Sugar: the Bad Player
One study reports on a previously underappreciated effect sugar has on testosterone.1 It has been known that people with type 2 diabetes, even insulin resistance, have low testosterone blood concentration— and vice versa.2,3 Whether low testosterone causes poor glucose control (pre-diabetes), or chronically high sugar impairs the function of the hypothalamic-pituitary-testes axis is vague. It has been assumed that low testosterone influences glucose control, as insulin resistance is seen in men with low testosterone due to aging, or men being treated for prostate cancer with a form of chemical castration. Little attention has been paid to the possibility that elevated glucose might damage testosterone production. Moreso, the effect of acute glucose ingestion on testosterone has been neglected, until now.
A few studies have looked at the relationship between fasting and non-fasting conditions on testosterone concentration. Postprandial (after a meal) testosterone drops about 15 to 40 percent, but the meals varied in size and content.4-6 Higher fat resulted in lower testosterone, though one study suggested that it may be due to cellular uptake of testosterone rather than reduced production in the high-fat meal conditions.6 Three small studies using glucose-laden drinks showed a decrease in testosterone of 10 to 30 percent, suggesting the carbohydrate component holds a substantial part of the blame.7-9 In judging whether it is the sugar or the insulin surge that accompanies sugar intake, the authors noted that prior studies showed insulin increases the hypothalamic “go” signal GnRH, the pituitary hormone LH (luteinizing hormone) that directly stimulates testosterone production, as well as the Leydig cells themselves through a direct action.1
So it seems that it is not insulin that drops testosterone levels (actually, it raises them in people with normal insulin sensitivity). Rather, sugar is the bad player.
Mega Testosterone Drop
So, how bad is sugar? We now know, thanks to researchers from the eminent Massachusetts General Hospital, along with Swiss colleagues.1 After an overnight fast, 74 men (aged 19 through 74) were given an oral glucose tolerance test consisting of 75 grams of glucose in a rapidly consumed drink. Blood samples were taken immediately before drinking the solution, as well as every 30 minutes for the next two hours— glucose, insulin, testosterone (total and free), SHBG (sex hormone-binding globulin) and leptin were measured. Roughly half of the subjects were normal weight to overweight, while the other half were obese; most had normal glucose tolerance (57%), 30 percent had impaired glucose tolerance; 13 percent were newly diagnosed with type 2 diabetes when being screened for the study; eight had low testosterone (less than 280 ng/dL— a very conservative cutoff).

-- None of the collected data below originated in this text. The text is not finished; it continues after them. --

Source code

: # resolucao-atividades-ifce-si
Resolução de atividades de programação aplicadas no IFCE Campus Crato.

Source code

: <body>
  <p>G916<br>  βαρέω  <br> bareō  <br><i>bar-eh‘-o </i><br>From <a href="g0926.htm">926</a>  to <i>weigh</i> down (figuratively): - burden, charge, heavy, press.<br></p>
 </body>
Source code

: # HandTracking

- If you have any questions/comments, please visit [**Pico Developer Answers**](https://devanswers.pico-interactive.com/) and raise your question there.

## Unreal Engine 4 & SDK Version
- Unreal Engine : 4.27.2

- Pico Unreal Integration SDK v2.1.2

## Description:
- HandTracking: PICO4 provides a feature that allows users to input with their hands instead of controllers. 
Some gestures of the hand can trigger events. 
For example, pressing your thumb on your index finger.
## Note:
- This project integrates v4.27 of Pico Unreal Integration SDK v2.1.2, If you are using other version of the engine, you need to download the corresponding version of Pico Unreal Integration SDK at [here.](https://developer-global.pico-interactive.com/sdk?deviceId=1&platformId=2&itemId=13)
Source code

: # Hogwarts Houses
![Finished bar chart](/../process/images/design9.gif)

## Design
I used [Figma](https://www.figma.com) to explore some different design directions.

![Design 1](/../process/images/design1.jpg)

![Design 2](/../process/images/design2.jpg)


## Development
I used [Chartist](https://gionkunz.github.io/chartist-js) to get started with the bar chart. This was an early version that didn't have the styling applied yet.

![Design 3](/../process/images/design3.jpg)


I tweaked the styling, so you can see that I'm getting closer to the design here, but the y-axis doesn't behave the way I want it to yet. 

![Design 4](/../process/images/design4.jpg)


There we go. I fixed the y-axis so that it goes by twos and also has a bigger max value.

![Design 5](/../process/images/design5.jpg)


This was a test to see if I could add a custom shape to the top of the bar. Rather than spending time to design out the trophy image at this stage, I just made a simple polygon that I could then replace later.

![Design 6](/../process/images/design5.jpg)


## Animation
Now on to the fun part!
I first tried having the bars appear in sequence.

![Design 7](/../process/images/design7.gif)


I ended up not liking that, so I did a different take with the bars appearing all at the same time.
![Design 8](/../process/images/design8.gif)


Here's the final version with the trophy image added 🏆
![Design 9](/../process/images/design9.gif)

After consuming the sugary drink, total and free testosterone dropped in subjects significantly; the binding protein, SHBG, was unchanged. Interestingly, the pituitary hormone LH, which should have increased in reaction to the dropping testosterone values, was unchanged. The drop in testosterone was severe enough to plunge 10 of the men with normal starting testosterone measures into the hypogonadal range. The greatest drop in testosterone appeared between 60 and 120 minutes after the drink, lowering testosterone by an average of nearly 25 percent (a 47% decrease in the most affected subject!) from the first measure. This is consistent with the findings of the three prior, smaller studies looking at the effect of sugar intake on circulating (blood) testosterone concentration.

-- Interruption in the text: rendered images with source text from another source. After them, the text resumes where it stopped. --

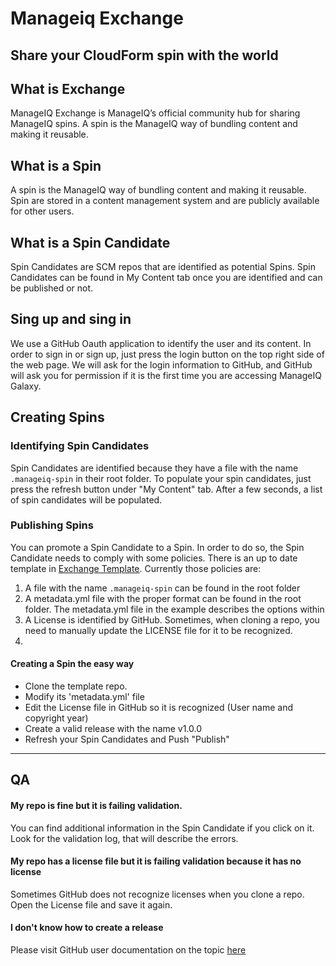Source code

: # Manageiq Exchange
## Share your CloudForm spin with the world

## What is Exchange
ManageIQ Exchange is ManageIQ’s official community hub for sharing ManageIQ spins. A spin is the ManageIQ way of bundling  content and making it reusable.

## What is a Spin
A spin is the ManageIQ way of bundling  content and making it reusable.
Spin are stored in a content management system and are publicly available for other users.

## What is a Spin Candidate
Spin Candidates are SCM repos that are identified as potential Spins.
Spin Candidates can be found in My Content tab once you are identified and can be published or not.

## Sing up and sing in
We use a GitHub Oauth application to identify the user and its content. In order to sign in or sign up, just press the login button on the top right side of the web page. We will ask for the login information to GitHub, and GitHub will ask you for permission if it is the first time you are accessing ManageIQ Galaxy.

## Creating Spins
### Identifying Spin Candidates
Spin Candidates are identified because they have a file with the name `.manageiq-spin` in their root folder.
To populate your spin candidates, just press the refresh button under "My Content" tab.
After a few seconds, a list of spin candidates will be populated.

### Publishing Spins
You can promote a Spin Candidate to a Spin. In order to do so, the Spin Candidate needs to comply with some policies. There is an up to date template in [Exchange Template](https://github.com/ManageIQ-Exchange/manageiq-exchange-spin-template). Currently those policies are:
1. A file with the name `.manageiq-spin` can be found in the root folder
2. A metadata.yml file with the proper format can be found in the root folder. The metadata.yml file in the example describes the options within
2. A License is identified by GitHub. Sometimes, when cloning a repo, you need to manually update the LICENSE file for it to be recognized.
3. 

#### Creating a Spin the easy way
- Clone the template repo.
- Modify its 'metadata.yml' file
- Edit the License file in GitHub so it is recognized (User name and copyright year)
- Create a valid release with the name v1.0.0
- Refresh your Spin Candidates and Push "Publish"


***

## QA
#### My repo is fine but it is failing validation.

You can find additional information in the Spin Candidate if you click on it. Look for the validation log, that will describe the errors.

#### My repo has a license file but it is failing validation because it has no license

Sometimes GitHub does not recognize licenses when you clone a repo. Open the License file and save it again.

#### I don't know how to create a release
Please visit GitHub user documentation on the topic [here](https://help.github.com/articles/creating-releases/)
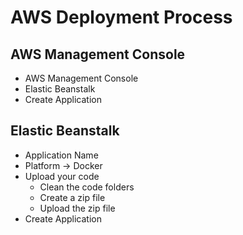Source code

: # AWS Deployment Process


**AWS Management Console**
-
- AWS Management Console
- Elastic Beanstalk
- Create Application

**Elastic Beanstalk**
-
- Application Name
- Platform -> Docker
- Upload your code
    - Clean the code folders
    - Create a zip file
    - Upload the zip file
- Create Application

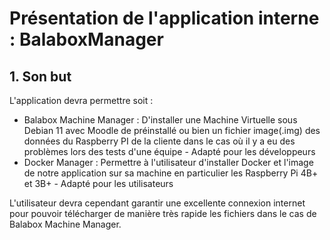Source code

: 
# Présentation de l'application interne : BalaboxManager

## 1. Son but

L'application devra permettre soit :
- Balabox Machine Manager : D'installer une Machine Virtuelle sous Debian 11 avec Moodle de préinstallé ou bien un fichier image(.img) des données du Raspberry PI de la cliente dans le cas où il y a eu des problèmes lors des tests d'une équipe - Adapté pour les développeurs
- Docker Manager : Permettre à l'utilisateur d'installer Docker et l'image de notre application sur sa machine en particulier les Raspberry Pi 4B+ et 3B+ - Adapté pour les utilisateurs

L'utilisateur devra cependant garantir une excellente connexion internet pour pouvoir télécharger de manière très rapide les fichiers dans le cas de Balabox Machine Manager.


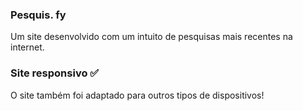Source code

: ### Pesquis. fy

Um site desenvolvido com um intuito de pesquisas mais recentes na internet.


### Site responsivo ✅

O site também foi adaptado para outros tipos de dispositivos!
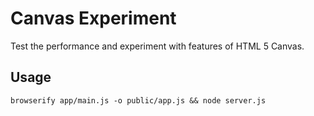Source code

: # Canvas Experiment

Test the performance and experiment with features of HTML 5 Canvas.

## Usage

    browserify app/main.js -o public/app.js && node server.js

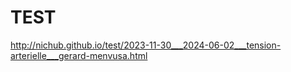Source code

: # TEST

<http://nichub.github.io/test/2023-11-30___2024-06-02___tension-arterielle___gerard-menvusa.html>
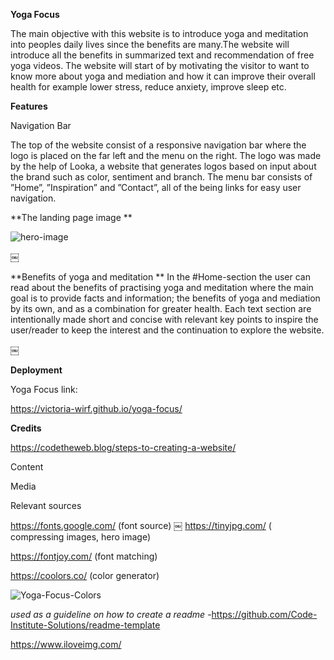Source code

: **Yoga Focus**

The main objective with this website is to introduce yoga and meditation into peoples daily lives since the benefits are many.The website will introduce all the benefits in summarized text and recommendation of free yoga videos. The website will start of by motivating the visitor to want to know more about yoga and mediation and how it can improve their overall health for example lower stress, reduce anxiety, improve sleep etc.


**Features**

Navigation Bar

The top of the website consist of a  responsive navigation bar where the logo is placed on the far left and the menu on the right. The logo was made by the help of Looka, a website that generates logos based on input about the brand such as color, sentiment and branch. The menu bar consists of ”Home”, ”Inspiration” and ”Contact”, all of the being links for easy user navigation.




**The landing page image
**

![hero-image](https://github.com/victoria-wirf/yoga-focus/assets/111445609/d344a901-551a-4421-8450-9f8ab8663ada)


￼

**Benefits of yoga and meditation 
**
In the #Home-section the user can read  about the benefits of practising yoga and meditation where the main goal is to provide facts and information;  the benefits of yoga and mediation by its own, and as a combination for greater health.
 Each text section are intentionally made short and concise with relevant key points to inspire the user/reader  to keep the interest and the continuation to explore the website.

￼




**Deployment**

Yoga Focus link:

https://victoria-wirf.github.io/yoga-focus/



**Credits**

https://codetheweb.blog/steps-to-creating-a-website/

Content


Media


Relevant sources


https://fonts.google.com/ (font source)
￼
https://tinyjpg.com/ ( compressing images, hero image)


https://fontjoy.com/ (font matching)

https://coolors.co/ (color generator)

![Yoga-Focus-Colors](https://github.com/victoria-wirf/yoga-focus/assets/111445609/f3d5a177-5592-449c-a144-b168c554751d)

*used as a guideline on how to create a readme* -https://github.com/Code-Institute-Solutions/readme-template

https://www.iloveimg.com/

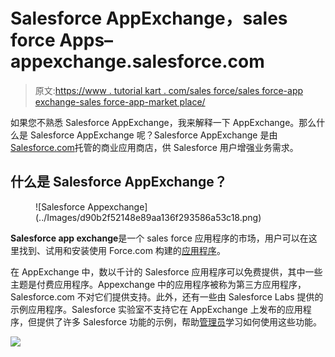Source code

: # Salesforce AppExchange，sales force Apps–appexchange.salesforce.com

> 原文:[https://www . tutorial kart . com/sales force/sales force-app exchange-sales force-app-market place/](https://www.tutorialkart.com/salesforce/salesforce-appexchange-salesforce-app-marketplace/)

如果您不熟悉 Salesforce AppExchange，我来解释一下 AppExchange。那么什么是 Salesforce AppExchange 呢？Salesforce AppExchange 是由[Salesforce.com](https://www.tutorialkart.com/salesforce/what-is-salesforce/)托管的商业应用商店，供 Salesforce 用户增强业务需求。

## 什么是 Salesforce AppExchange？

<figure class="alignleft">![Salesforce Appexchange](../Images/d90b2f52148e89aa136f293586a53c18.png)</figure>

**Salesforce app exchange**是一个 sales force 应用程序的市场，用户可以在这里找到、试用和安装使用 Force.com 构建的[应用程序](https://www.tutorialkart.com/salesforce/how-to-create-an-app-in-salesforce/)。

在 AppExchange 中，数以千计的 Salesforce 应用程序可以免费提供，其中一些主题是付费应用程序。Appexchange 中的应用程序被称为第三方应用程序，Salesforce.com 不对它们提供支持。此外，还有一些由 Salesforce Labs 提供的示例应用程序。Salesforce 实验室不支持它在 AppExchange 上发布的应用程序，但提供了许多 Salesforce 功能的示例，帮助[管理员](https://www.tutorialkart.com/salesforce-tutorials/salesforce-administrator/)学习如何使用这些功能。

[![](../Images/925da31b32d6bc3827932f6c8afb11bb.png)](https://www.tutorialkart.com/)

Low Testosterone Overdiagnosed?
In the discussion, the authors proceed to argue that these findings— along with the results of an Australian study showing in 325 men that fasting testosterone concentration is higher than non-fasting testosterone concentration— suggest that hypogonadism (low testosterone) is overdiagnosed.10 The effect was felt to be both central (the hypothalamus and pituitary did not respond to falling testosterone levels) and peripheral (the testes were directly affected by the sugar, reducing production without a change in LH).
The direction the authors take is that testosterone values should be measured in the morning, using a fasting sample— providing the peak concentration of the hormone for laboratory measure. This, they feel, would reduce the number of samples with low testosterone. Apparently, it is appropriate to manipulate the physiology of the patients to obtain the highest point during the day to disprove a diagnosis of hypogonadism— rather than be more sensitive to the effect that abnormally low testosterone, even if only for a few hours of the day, has on a man’s health and quality of life.

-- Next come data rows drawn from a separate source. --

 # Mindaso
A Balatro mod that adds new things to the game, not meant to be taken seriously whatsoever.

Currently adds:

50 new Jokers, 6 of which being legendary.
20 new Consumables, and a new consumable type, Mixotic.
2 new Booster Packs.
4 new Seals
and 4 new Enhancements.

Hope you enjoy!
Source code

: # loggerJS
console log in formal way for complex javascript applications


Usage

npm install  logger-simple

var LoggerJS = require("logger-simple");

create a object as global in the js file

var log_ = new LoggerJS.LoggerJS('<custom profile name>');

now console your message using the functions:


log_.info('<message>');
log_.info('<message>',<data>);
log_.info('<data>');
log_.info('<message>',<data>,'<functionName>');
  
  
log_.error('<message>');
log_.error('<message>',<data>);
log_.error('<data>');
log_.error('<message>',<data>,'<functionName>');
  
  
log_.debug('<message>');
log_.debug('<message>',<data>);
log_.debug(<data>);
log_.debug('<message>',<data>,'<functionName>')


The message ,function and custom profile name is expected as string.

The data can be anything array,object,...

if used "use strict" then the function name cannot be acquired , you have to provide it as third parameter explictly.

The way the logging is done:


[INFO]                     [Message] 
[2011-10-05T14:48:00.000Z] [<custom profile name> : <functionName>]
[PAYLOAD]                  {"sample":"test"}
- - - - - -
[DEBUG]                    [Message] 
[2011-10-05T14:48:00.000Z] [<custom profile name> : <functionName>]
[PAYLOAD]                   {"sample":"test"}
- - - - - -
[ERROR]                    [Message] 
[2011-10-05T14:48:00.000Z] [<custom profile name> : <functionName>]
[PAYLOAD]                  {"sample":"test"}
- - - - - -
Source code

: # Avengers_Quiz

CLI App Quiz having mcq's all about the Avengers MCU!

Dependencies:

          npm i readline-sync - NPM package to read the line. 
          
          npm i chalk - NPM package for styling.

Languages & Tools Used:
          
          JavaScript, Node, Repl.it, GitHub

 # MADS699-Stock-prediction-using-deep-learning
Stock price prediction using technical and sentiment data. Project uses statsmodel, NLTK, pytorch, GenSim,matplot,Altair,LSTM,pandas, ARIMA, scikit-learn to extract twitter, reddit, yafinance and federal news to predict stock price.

This is an opinion point rarely argued by physicians, but it would be no different than measuring the fasting glucose of a diabetic. Testosterone values measure a moment in time, rather than the condition of the patient. In diabetes, fasting glucose is of little value (other than acutely dosing insulin in defined ranges); instead, a long-term value called hemoglobin A1C is used. It is similar to tracking IGF-1 instead of growth hormone in anti-aging practices. There is no accepted long-term marker for testosterone, hence the dependence upon the immediate value of serum testosterone. More than a century after the discovery of testosterone, and medical science is treating and diagnosing androgen deficiency with little more sophistication than the antiquated practice of tasting urine to diagnose diabetes.11
Hopefully, the day will come when clinicians will not be avoiding the diagnosis and treatment of androgen deficiency. Blood measures aside, the goal should always be to treat the patient and not the labs. This should serve as a wake-up call: avoid binging on sugary drinks and candies, especially pre-workout.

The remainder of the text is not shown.